File system 102 may receive a request to append an immutable file (for example, a WORM file or WORM-retained file) 106. In an example, the request to append an immutable file 106 is received at a file access time. In other words, when an immutable file is being accessed by file system 100. In an instance, the request may be received from a general user or a specific user (for example, a system administrator). Upon receipt of the request, file system 102 may determine whether the request is a first request from a user to append the immutable file. In an instance, file system 102 may make the aforesaid determination from a retention profile of the user. In response to the determination that the request is the first request from the user to append the immutable file, file system 102 may modify the immutable file from an original state to an appendable state. The immutable file 106 may become appendable during the appendable state. In other words, the immutable file may allow the user to perform an append operation(s) on the file. Data may be added to the immutable file 106 when the file is in the appendable state.
In response to the determination that the request is not the first request from the user to append the immutable file, file system 102 may determine from the retention profile of the user whether the request is within a limit defined for the user to make the request to append the immutable file. In an instance, a user may be permitted to make a request to append an immutable file only up to a certain number of times. In other words, a limit may be defined for a user to request transition of an immutable file from an original state to an appendable state. In an instance, the limit may be set in the retention profile of the user. File system 102 may refer to the retention profile of a user to determine whether the user's request to append the immutable file is within the limit defined for the user. In response to the determination that the user is within the limit, file system 102 may modify the immutable file from an original state to an appendable state. On the other hand, if file system 102 determines that the user has reached the limit defined for the user, file system may decline the request from the user to modify the immutable file from an original state to an appendable state.
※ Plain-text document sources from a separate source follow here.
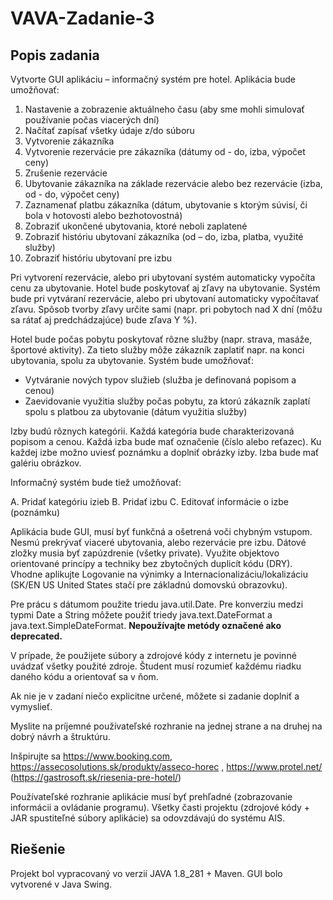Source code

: # VAVA-Zadanie-3

## Popis zadania

Vytvorte GUI aplikáciu – informačný systém pre hotel. Aplikácia bude umožňovať:

1. Nastavenie a zobrazenie aktuálneho času (aby sme mohli simulovať používanie počas
    viacerých dní)
2. Načítať zapísať všetky údaje z/do súboru
3. Vytvorenie zákazníka
4. Vytvorenie rezervácie pre zákazníka (dátumy od - do, izba, výpočet ceny)
5. Zrušenie rezervácie
6. Ubytovanie zákazníka na základe rezervácie alebo bez rezervácie (izba, od - do, výpočet
    ceny)
7. Zaznamenať platbu zákazníka (dátum, ubytovanie s ktorým súvisí, či bola v hotovosti
    alebo bezhotovostná)
8. Zobraziť ukončené ubytovania, ktoré neboli zaplatené
9. Zobraziť históriu ubytovaní zákazníka (od – do, izba, platba, využité služby)
10. Zobraziť históriu ubytovaní pre izbu

Pri vytvorení rezervácie, alebo pri ubytovaní systém automaticky vypočíta cenu za ubytovanie.
Hotel bude poskytovať aj zľavy na ubytovanie. Systém bude pri vytváraní rezervácie, alebo pri
ubytovaní automaticky vypočítavať zľavu. Spôsob tvorby zľavy určite sami (napr. pri pobytoch
nad X dní (môžu sa rátať aj predchádzajúce) bude zľava Y %).

Hotel bude počas pobytu poskytovať rôzne služby (napr. strava, masáže, športové aktivity). Za
tieto služby môže zákazník zaplatiť napr. na konci ubytovania, spolu za ubytovanie. Systém
bude umožňovať:

- Vytváranie nových typov služieb (služba je definovaná popisom a cenou)
- Zaevidovanie využitia služby počas pobytu, za ktorú zákazník zaplatí spolu s platbou za
    ubytovanie (dátum využitia služby)

Izby budú rôznych kategórii. Každá kategória bude charakterizovaná popisom a cenou. Každá
izba bude mať označenie (číslo alebo reťazec). Ku každej izbe možno uviesť poznámku
a doplniť obrázky izby. Izba bude mať galériu obrázkov.

Informačný systém bude tiež umožňovať:

A. Pridať kategóriu izieb
B. Pridať izbu
C. Editovať informácie o izbe (poznámku)

Aplikácia bude GUI, musí byť funkčná a ošetrená voči chybným vstupom. Nesmú prekrývať
viaceré ubytovania, alebo rezervácie pre izbu. Dátové zložky musia byť zapúzdrenie (všetky
private). Využite objektovo orientované princípy a techniky bez zbytočných duplicít kódu
(DRY). Vhodne aplikujte Logovanie na výnimky a Internacionalizáciu/lokalizáciu (SK/EN US
United States stačí pre základnú domovskú obrazovku).

Pre prácu s dátumom použite triedu java.util.Date. Pre konverziu medzi typmi Date a String
môžete použiť triedy java.text.DateFormat a java.text.SimpleDateFormat. **Nepoužívajte
metódy označené ako deprecated.**

V prípade, že použijete súbory a zdrojové kódy z internetu je povinné uvádzať všetky použité
zdroje. Študent musí rozumieť každému riadku daného kódu a orientovať sa v ňom.

Ak nie je v zadaní niečo explicitne určené, môžete si zadanie doplniť a vymyslieť.

Myslite na príjemné používateľské rozhranie na jednej strane a na druhej na dobrý návrh
a štruktúru.

Inšpirujte sa https://www.booking.com, https://assecosolutions.sk/produkty/asseco-horec ,
https://www.protel.net/ (https://gastrosoft.sk/riesenia-pre-hotel/)

Používateľské rozhranie aplikácie musí byť prehľadné (zobrazovanie informácii a ovládanie
programu). Všetky časti projektu (zdrojové kódy + JAR spustiteľné súbory aplikácie) sa
odovzdávajú do systému AIS.

## Riešenie
Projekt bol vypracovaný vo verzií JAVA 1.8_281 + Maven. GUI bolo vytvorené v Java Swing.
File system 102 may define a time period for the immutable file 106 to remain in the appendable state. The time period states a time limit during which the immutable file may be appended. In an example, the time period defined for the immutable file to remain in the appendable state may be stored as an extended file attribute of the immutable file. In another example, the time period may be stored in a retention policy module 104 (described further with reference to FIG. 2 below) separate from the file system 102. File system 102 may determine whether the immutable file is accessed during the time period defined for the immutable file to remain in the appendable state. In response to the determination that the immutable file is not accessed during the time period, file system 102 may revert the immutable file from the appendable state to the original state upon expiration of the time period. In other words, file system 102 may revoke the appendable state of the immutable file and restore the file to its original immutable state. For example, if the immutable file was modified from a WORM state to an appendable state, file system 102 may change the state of the immutable file to the original WORM state. Likewise, if the immutable file was modified from a WORM-retained state to an appendable state, file system 102 may change the state of the immutable file to the WORM-retained state. In an instance, file system 102 may revert the immutable file from the appendable state to the original state upon first file access of the immutable file after the expiration of the time period. The first file access may be carried out by a user or a system process. Also, in an instance, file system 102 may restrict further modification of an immutable file from an original state to an appendable state once the time period defined for the immutable file to remain in the appendable state is over.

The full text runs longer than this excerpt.